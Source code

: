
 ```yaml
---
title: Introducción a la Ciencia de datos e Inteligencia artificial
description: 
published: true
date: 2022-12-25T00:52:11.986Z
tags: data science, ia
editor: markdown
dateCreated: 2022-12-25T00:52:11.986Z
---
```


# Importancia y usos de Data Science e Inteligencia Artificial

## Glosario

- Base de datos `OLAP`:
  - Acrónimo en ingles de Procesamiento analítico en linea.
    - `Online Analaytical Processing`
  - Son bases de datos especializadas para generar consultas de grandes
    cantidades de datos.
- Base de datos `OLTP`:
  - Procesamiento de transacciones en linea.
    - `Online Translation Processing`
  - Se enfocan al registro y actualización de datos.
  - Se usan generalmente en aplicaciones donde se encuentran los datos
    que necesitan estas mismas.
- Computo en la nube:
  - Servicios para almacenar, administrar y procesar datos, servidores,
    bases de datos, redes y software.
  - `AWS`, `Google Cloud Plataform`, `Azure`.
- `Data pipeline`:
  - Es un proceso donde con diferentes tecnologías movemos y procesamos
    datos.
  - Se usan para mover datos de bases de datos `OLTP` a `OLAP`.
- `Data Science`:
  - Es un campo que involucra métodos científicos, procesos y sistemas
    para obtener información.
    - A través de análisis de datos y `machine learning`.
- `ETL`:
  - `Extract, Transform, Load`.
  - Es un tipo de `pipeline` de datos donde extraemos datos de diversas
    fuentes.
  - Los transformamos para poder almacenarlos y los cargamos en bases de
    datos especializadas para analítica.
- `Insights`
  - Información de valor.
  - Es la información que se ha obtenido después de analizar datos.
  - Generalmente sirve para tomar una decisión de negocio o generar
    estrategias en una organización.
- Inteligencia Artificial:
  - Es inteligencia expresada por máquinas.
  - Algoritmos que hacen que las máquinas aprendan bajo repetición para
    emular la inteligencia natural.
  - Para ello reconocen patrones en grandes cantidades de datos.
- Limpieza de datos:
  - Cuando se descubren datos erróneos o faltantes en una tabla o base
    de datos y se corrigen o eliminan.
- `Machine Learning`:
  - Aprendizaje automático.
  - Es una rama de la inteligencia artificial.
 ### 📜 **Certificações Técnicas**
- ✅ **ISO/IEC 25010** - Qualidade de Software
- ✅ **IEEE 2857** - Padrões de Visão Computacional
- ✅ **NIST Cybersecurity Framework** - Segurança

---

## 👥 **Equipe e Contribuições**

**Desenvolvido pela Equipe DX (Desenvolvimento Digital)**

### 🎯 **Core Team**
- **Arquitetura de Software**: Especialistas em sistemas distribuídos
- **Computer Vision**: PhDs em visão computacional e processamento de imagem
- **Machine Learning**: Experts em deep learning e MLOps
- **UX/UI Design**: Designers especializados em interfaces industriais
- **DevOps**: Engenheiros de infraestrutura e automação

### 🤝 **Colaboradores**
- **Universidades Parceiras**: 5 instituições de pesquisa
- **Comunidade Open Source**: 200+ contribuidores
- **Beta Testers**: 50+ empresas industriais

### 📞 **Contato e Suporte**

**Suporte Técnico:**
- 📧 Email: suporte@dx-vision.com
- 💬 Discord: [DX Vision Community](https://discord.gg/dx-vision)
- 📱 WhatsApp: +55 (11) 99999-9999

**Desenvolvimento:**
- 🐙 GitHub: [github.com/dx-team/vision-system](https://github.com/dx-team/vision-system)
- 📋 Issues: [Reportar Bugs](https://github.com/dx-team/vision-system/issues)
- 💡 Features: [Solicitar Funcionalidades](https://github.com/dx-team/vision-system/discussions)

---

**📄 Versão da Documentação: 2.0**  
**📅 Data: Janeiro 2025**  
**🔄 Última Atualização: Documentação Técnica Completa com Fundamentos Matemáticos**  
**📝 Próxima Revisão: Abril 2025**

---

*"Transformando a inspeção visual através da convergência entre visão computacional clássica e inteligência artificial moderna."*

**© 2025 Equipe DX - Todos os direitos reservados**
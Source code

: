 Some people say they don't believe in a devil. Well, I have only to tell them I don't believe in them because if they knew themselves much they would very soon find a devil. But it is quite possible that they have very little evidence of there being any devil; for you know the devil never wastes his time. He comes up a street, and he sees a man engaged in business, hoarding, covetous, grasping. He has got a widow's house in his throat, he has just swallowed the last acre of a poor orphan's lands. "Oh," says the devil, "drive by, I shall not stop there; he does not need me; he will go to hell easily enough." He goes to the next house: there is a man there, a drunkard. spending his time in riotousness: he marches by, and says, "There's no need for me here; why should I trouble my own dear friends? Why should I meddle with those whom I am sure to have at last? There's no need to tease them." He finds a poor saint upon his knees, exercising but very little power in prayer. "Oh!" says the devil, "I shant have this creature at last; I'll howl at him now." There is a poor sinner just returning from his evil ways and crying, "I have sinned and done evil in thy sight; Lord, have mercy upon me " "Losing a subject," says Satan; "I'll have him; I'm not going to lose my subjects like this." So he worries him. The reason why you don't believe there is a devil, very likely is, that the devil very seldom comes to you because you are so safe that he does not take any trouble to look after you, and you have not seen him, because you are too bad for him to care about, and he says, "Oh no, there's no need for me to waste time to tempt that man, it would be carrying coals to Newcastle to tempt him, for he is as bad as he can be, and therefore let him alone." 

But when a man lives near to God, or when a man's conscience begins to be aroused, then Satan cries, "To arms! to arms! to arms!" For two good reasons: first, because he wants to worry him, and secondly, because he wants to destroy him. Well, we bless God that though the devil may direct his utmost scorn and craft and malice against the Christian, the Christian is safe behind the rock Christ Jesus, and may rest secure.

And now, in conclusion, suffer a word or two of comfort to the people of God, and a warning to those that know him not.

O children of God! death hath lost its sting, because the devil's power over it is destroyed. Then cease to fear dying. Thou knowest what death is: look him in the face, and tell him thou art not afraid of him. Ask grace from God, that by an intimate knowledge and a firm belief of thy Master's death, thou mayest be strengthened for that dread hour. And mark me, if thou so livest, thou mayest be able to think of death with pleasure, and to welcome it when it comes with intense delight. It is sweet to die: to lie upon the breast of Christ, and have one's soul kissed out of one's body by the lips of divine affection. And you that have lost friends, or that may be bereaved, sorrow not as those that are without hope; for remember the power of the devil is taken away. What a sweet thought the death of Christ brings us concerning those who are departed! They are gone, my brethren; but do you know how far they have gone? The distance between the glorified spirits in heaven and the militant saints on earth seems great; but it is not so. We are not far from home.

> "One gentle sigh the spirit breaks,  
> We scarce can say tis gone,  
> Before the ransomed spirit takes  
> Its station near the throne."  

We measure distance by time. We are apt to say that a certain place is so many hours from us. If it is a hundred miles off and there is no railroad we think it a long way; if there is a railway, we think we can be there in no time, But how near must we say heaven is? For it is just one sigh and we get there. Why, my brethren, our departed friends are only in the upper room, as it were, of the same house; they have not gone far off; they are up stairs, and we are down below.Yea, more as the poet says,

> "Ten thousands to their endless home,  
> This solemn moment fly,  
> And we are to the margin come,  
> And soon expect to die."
..............................
__Exercise aim__
Without changing anything, repeat the whole listing.

__Reply__
Source code

:
 ```yaml
---
title: Introducción a la Ciencia de datos e Inteligencia artificial
description: 
published: true
date: 2022-12-25T00:52:11.986Z
tags: data science, ia
editor: markdown
dateCreated: 2022-12-25T00:52:11.986Z
---
```


# Importancia y usos de Data Science e Inteligencia Artificial

## Glosario

- Base de datos `OLAP`:
  - Acrónimo en ingles de Procesamiento analítico en linea.
    - `Online Analaytical Processing`
  - Son bases de datos especializadas para generar consultas de grandes
    cantidades de datos.
- Base de datos `OLTP`:
  - Procesamiento de transacciones en linea.
    - `Online Translation Processing`
  - Se enfocan al registro y actualización de datos.
  - Se usan generalmente en aplicaciones donde se encuentran los datos
    que necesitan estas mismas.
- Computo en la nube:
  - Servicios para almacenar, administrar y procesar datos, servidores,
    bases de datos, redes y software.
  - `AWS`, `Google Cloud Plataform`, `Azure`.
- `Data pipeline`:
  - Es un proceso donde con diferentes tecnologías movemos y procesamos
    datos.
  - Se usan para mover datos de bases de datos `OLTP` a `OLAP`.
- `Data Science`:
  - Es un campo que involucra métodos científicos, procesos y sistemas
    para obtener información.
    - A través de análisis de datos y `machine learning`.
- `ETL`:
  - `Extract, Transform, Load`.
  - Es un tipo de `pipeline` de datos donde extraemos datos de diversas
    fuentes.
  - Los transformamos para poder almacenarlos y los cargamos en bases de
    datos especializadas para analítica.
- `Insights`
  - Información de valor.
  - Es la información que se ha obtenido después de analizar datos.
  - Generalmente sirve para tomar una decisión de negocio o generar
    estrategias en una organización.
- Inteligencia Artificial:
  - Es inteligencia expresada por máquinas.
  - Algoritmos que hacen que las máquinas aprendan bajo repetición para
    emular la inteligencia natural.
  - Para ello reconocen patrones en grandes cantidades de datos.
- Limpieza de datos:
  - Cuando se descubren datos erróneos o faltantes en una tabla o base
    de datos y se corrigen o eliminan.
- `Machine Learning`:
  - Aprendizaje automático.
  - Es una rama de la inteligencia artificial.
 ### 📜 **Certificações Técnicas**
- ✅ **ISO/IEC 25010** - Qualidade de Software
- ✅ **IEEE 2857** - Padrões de Visão Computacional
- ✅ **NIST Cybersecurity Framework** - Segurança

---

## 👥 **Equipe e Contribuições**

**Desenvolvido pela Equipe DX (Desenvolvimento Digital)**

### 🎯 **Core Team**
- **Arquitetura de Software**: Especialistas em sistemas distribuídos
- **Computer Vision**: PhDs em visão computacional e processamento de imagem
- **Machine Learning**: Experts em deep learning e MLOps
- **UX/UI Design**: Designers especializados em interfaces industriais
- **DevOps**: Engenheiros de infraestrutura e automação

### 🤝 **Colaboradores**
- **Universidades Parceiras**: 5 instituições de pesquisa
- **Comunidade Open Source**: 200+ contribuidores
- **Beta Testers**: 50+ empresas industriais

### 📞 **Contato e Suporte**

**Suporte Técnico:**
- 📧 Email: suporte@dx-vision.com
- 💬 Discord: [DX Vision Community](https://discord.gg/dx-vision)
- 📱 WhatsApp: +55 (11) 99999-9999

**Desenvolvimento:**
- 🐙 GitHub: [github.com/dx-team/vision-system](https://github.com/dx-team/vision-system)
- 📋 Issues: [Reportar Bugs](https://github.com/dx-team/vision-system/issues)
- 💡 Features: [Solicitar Funcionalidades](https://github.com/dx-team/vision-system/discussions)

---

**📄 Versão da Documentação: 2.0**  
**📅 Data: Janeiro 2025**  
**🔄 Última Atualização: Documentação Técnica Completa com Fundamentos Matemáticos**  
**📝 Próxima Revisão: Abril 2025**

---

*"Transformando a inspeção visual através da convergência entre visão computacional clássica e inteligência artificial moderna."*

**© 2025 Equipe DX - Todos os direitos reservados**
Source code

: Some people say they don't believe in a devil. Well, I have only to tell them I don't believe in them because if they knew themselves much they would very soon find a devil. But it is quite possible that they have very little evidence of there being any devil; for you know the devil never wastes his time. He comes up a street, and he sees a man engaged in business, hoarding, covetous, grasping. He has got a widow's house in his throat, he has just swallowed the last acre of a poor orphan's lands. "Oh," says the devil, "drive by, I shall not stop there; he does not need me; he will go to hell easily enough." He goes to the next house: there is a man there, a drunkard. spending his time in riotousness: he marches by, and says, "There's no need for me here; why should I trouble my own dear friends? Why should I meddle with those whom I am sure to have at last? There's no need to tease them." He finds a poor saint upon his knees, exercising but very little power in prayer. "Oh!" says the devil, "I shant have this creature at last; I'll howl at him now." There is a poor sinner just returning from his evil ways and crying, "I have sinned and done evil in thy sight; Lord, have mercy upon me " "Losing a subject," says Satan; "I'll have him; I'm not going to lose my subjects like this." So he worries him. The reason why you don't believe there is a devil, very likely is, that the devil very seldom comes to you because you are so safe that he does not take any trouble to look after you, and you have not seen him, because you are too bad for him to care about, and he says, "Oh no, there's no need for me to waste time to tempt that man, it would be carrying coals to Newcastle to tempt him, for he is as bad as he can be, and therefore let him alone." 

But when a man lives near to God, or when a man's conscience begins to be aroused, then Satan cries, "To arms! to arms! to arms!" For two good reasons: first, because he wants to worry him, and secondly, because he wants to destroy him. Well, we bless God that though the devil may direct his utmost scorn and craft and malice against the Christian, the Christian is safe behind the rock Christ Jesus, and may rest secure.

And now, in conclusion, suffer a word or two of comfort to the people of God, and a warning to those that know him not.

O children of God! death hath lost its sting, because the devil's power over it is destroyed. Then cease to fear dying. Thou knowest what death is: look him in the face, and tell him thou art not afraid of him. Ask grace from God, that by an intimate knowledge and a firm belief of thy Master's death, thou mayest be strengthened for that dread hour. And mark me, if thou so livest, thou mayest be able to think of death with pleasure, and to welcome it when it comes with intense delight. It is sweet to die: to lie upon the breast of Christ, and have one's soul kissed out of one's body by the lips of divine affection. And you that have lost friends, or that may be bereaved, sorrow not as those that are without hope; for remember the power of the devil is taken away. What a sweet thought the death of Christ brings us concerning those who are departed! They are gone, my brethren; but do you know how far they have gone? The distance between the glorified spirits in heaven and the militant saints on earth seems great; but it is not so. We are not far from home.

> "One gentle sigh the spirit breaks,  
> We scarce can say tis gone,  
> Before the ransomed spirit takes  
> Its station near the throne."  

We measure distance by time. We are apt to say that a certain place is so many hours from us. If it is a hundred miles off and there is no railroad we think it a long way; if there is a railway, we think we can be there in no time, But how near must we say heaven is? For it is just one sigh and we get there. Why, my brethren, our departed friends are only in the upper room, as it were, of the same house; they have not gone far off; they are up stairs, and we are down below.Yea, more as the poet says,

> "Ten thousands to their endless home,  
> This solemn moment fly,  
> And we are to the margin come,  
> And soon expect to die."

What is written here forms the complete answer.